---- Dataset entries

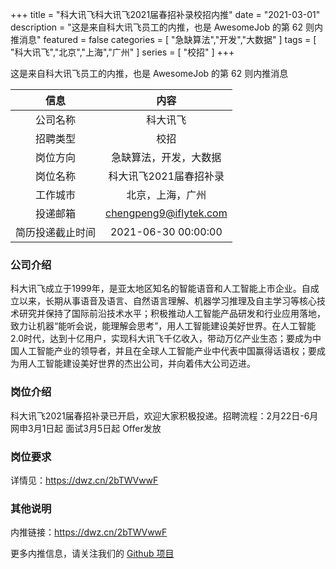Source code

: +++
title = "科大讯飞科大讯飞2021届春招补录校招内推"
date = "2021-03-01"
description = "这是来自科大讯飞员工的内推，也是 AwesomeJob 的第 62 则内推消息"
featured = false
categories = [
    "急缺算法","开发","大数据"
]
tags = [
    "科大讯飞","北京","上海","广州"
]
series = [
    "校招"
]
+++

这是来自科大讯飞员工的内推，也是 AwesomeJob 的第 62 则内推消息
<!--more-->

| 信息 | 内容 |
| :-----:| :----: |
| 公司名称 | 科大讯飞 |
| 招聘类型 | 校招 |
| 岗位方向 | 急缺算法，开发，大数据 |
| 岗位名称 | 科大讯飞2021届春招补录 |
| 工作城市 | 北京，上海，广州 |
| 投递邮箱 | chengpeng9@iflytek.com |
| 简历投递截止时间 | 2021-06-30 00:00:00 |

### 公司介绍

科大讯飞成立于1999年，是亚太地区知名的智能语音和人工智能上市企业。自成立以来，长期从事语音及语言、自然语言理解、机器学习推理及自主学习等核心技术研究并保持了国际前沿技术水平；积极推动人工智能产品研发和行业应用落地，致力让机器“能听会说，能理解会思考”，用人工智能建设美好世界。在人工智能2.0时代，达到十亿用户，实现科大讯飞千亿收入，带动万亿产业生态；要成为中国人工智能产业的领导者，并且在全球人工智能产业中代表中国赢得话语权；要成为用人工智能建设美好世界的杰出公司，并向着伟大公司迈进。

### 岗位介绍

科大讯飞2021届春招补录已开启，欢迎大家积极投递。招聘流程：2月22日-6月 网申3月1日起 面试3月5日起 Offer发放

### 岗位要求

详情见：https://dwz.cn/2bTWVwwF

### 其他说明

内推链接：https://dwz.cn/2bTWVwwF

更多内推信息，请关注我们的 [Github 项目](https://github.com/Dikea/AwesomeJob)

--------

Excluding every picture, write out each record word for word.

**Exercise solution:**
Source code

: +++
title = "科大讯飞科大讯飞2021届春招补录校招内推"
date = "2021-03-01"
description = "这是来自科大讯飞员工的内推，也是 AwesomeJob 的第 62 则内推消息"
featured = false
categories = [
    "急缺算法","开发","大数据"
]
tags = [
    "科大讯飞","北京","上海","广州"
]
series = [
    "校招"
]
+++

这是来自科大讯飞员工的内推，也是 AwesomeJob 的第 62 则内推消息
<!--more-->

| 信息 | 内容 |
| :-----:| :----: |
| 公司名称 | 科大讯飞 |
| 招聘类型 | 校招 |
| 岗位方向 | 急缺算法，开发，大数据 |
| 岗位名称 | 科大讯飞2021届春招补录 |
| 工作城市 | 北京，上海，广州 |
| 投递邮箱 | chengpeng9@iflytek.com |
| 简历投递截止时间 | 2021-06-30 00:00:00 |

### 公司介绍

科大讯飞成立于1999年，是亚太地区知名的智能语音和人工智能上市企业。自成立以来，长期从事语音及语言、自然语言理解、机器学习推理及自主学习等核心技术研究并保持了国际前沿技术水平；积极推动人工智能产品研发和行业应用落地，致力让机器“能听会说，能理解会思考”，用人工智能建设美好世界。在人工智能2.0时代，达到十亿用户，实现科大讯飞千亿收入，带动万亿产业生态；要成为中国人工智能产业的领导者，并且在全球人工智能产业中代表中国赢得话语权；要成为用人工智能建设美好世界的杰出公司，并向着伟大公司迈进。

### 岗位介绍

科大讯飞2021届春招补录已开启，欢迎大家积极投递。招聘流程：2月22日-6月 网申3月1日起 面试3月5日起 Offer发放

### 岗位要求

详情见：https://dwz.cn/2bTWVwwF

### 其他说明

内推链接：https://dwz.cn/2bTWVwwF

更多内推信息，请关注我们的 [Github 项目](https://github.com/Dikea/AwesomeJob)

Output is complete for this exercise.